Once, while I was reading prewar classic car restoration expert David Greenlees’ fine site The Old Motor, there was an article about a custom 1925 Rolls Royce Phantom with round doors, a museum piece. The article mentioned how the body was the second one fitted to that chassis as the first, a custom Hooper body, was apparently rejected by the lady who ordered it, “Mrs. Hugh Dillman of Detroit, MI.”. The name rang a bell so I looked it up on a search engine and every result on the first page said the same thing, that the Rolls had been ordered by Mrs. Dillman but for some reason she didn’t like it and never took delivery. Other than “Mrs. Hugh Dillman of Detroit, MI.”, pretty much repeated verbatim, there wasn’t much info on Mrs. D. Digging deeper I found out why her name was familiar. Hugh Dillman was Anna Dodge’s second husband.
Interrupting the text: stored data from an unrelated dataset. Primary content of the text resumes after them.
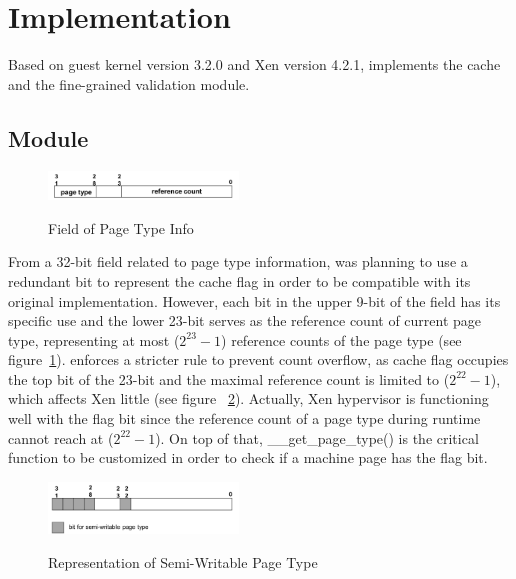 \section{Implementation} \label{sec:impl}

Based on guest kernel version 3.2.0 and Xen version 4.2.1, \name implements the cache and the fine-grained validation module.

\subsection{\name Module}

\begin{figure}[ht]
\centering
\includegraphics[width=0.45\textwidth]{image/implementation/field-of-page-type-info.png} \\
\caption{Field of Page Type Info}
\label{fig:field-of-page-type-info}
\end{figure}

From a 32-bit field related to page type information, \name was planning to use a redundant bit to represent the cache flag in order to be compatible with its original implementation. However, each bit in the upper 9-bit of the field has its specific use and the lower 23-bit serves as the reference count of current page type, representing at most ($2^{23}-1$) reference counts of the page type (see figure~\ref{fig:field-of-page-type-info}). \name enforces a stricter rule to prevent count overflow, as cache flag occupies the top bit of the 23-bit and the maximal reference count is limited to ($2^{22}-1$), which affects Xen little (see figure ~\ref{fig:field-of-semi-type}). Actually, Xen hypervisor is functioning well with the flag bit since the reference count of a page type during runtime cannot reach at ($2^{22}-1$). On top of that, \_\_get\_page\_type() is the critical function to be customized in order to check if a machine page has the flag bit.

\begin{figure}[ht]
\centering
\includegraphics[width=0.45\textwidth]{image/implementation/field-of-semi-type.png} \\
\caption{Representation of Semi-Writable Page Type}
\label{fig:field-of-semi-type}
\end{figure}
Her first hubby was Horace Dodge, who along with his brother John founded the Dodge Brothers car company. All these automotive sites were talking about Mrs. Hugh Dillman without realizing that they were missing an important fact about the lady, perhaps of more interest to car enthusiasts than the fact that she refused delivery of a custom car.
When I saw that Audi had announced that they were kicking off a new ad campaign that “celebrates the heritage and spirit of the century-old brand”, starting with a 60 second commercial titled “It Couldn’t Be Done”, that goes all the way back to August Horch, it was with some bemusement that I read that the ad is titled after, and set to the words of, a poem by “Edward Albert Guest”. Guest, who died in 1959, was derided by the likes of Dorothy Parker, but he was popular with the masses. Most likely Audi got the idea from last year’s BBC Sports Personality of the Year Award show, when actor Idris Elba recited the poem.
My bemusement was from how Audi described the man as “Edward Albert Guest”, since I knew the man as Ed Guest, the official Poet Laureate of the state of Michigan, the only person so honored. He was born in England but he moved to Detroit with his parents in 1891, got a job as a copy boy and then reporter for the Detroit Free Press, which published his first poem in 1898. He wrote thousands of poems, was syndicated in 300 newspapers and was popular enough to have a weekly radio show in Detroit from 1931 to 1942, followed by A Guest in Your Home, a national tv series that ran on NBC in 1951. He was a Detroit institution, buried in Woodlawn Cemetery not far from Edsel Ford and the now deceased greats of Motown. Audi, headquartered in Ingolstadt, Bavaria, couldn’t have picked a popular poet more closely identified with Detroit, unless they picked Eminem, but then Chrysler already signed him up. Come to think of it, Chrysler used Edward Guest’s poetry before Audi did too, using Guest’s 1917 poem, See It Through, in a 2011 Chrysler 300 commercial. That ad, part of the Imported From Detroit campaign, specifically identified Guest as the “Poet Laureate of Michigan”, so it’s not like Audi didn’t know whom they were quoting. Maybe Chrysler can return the favor by quoting Heinrich Heine in their next ads.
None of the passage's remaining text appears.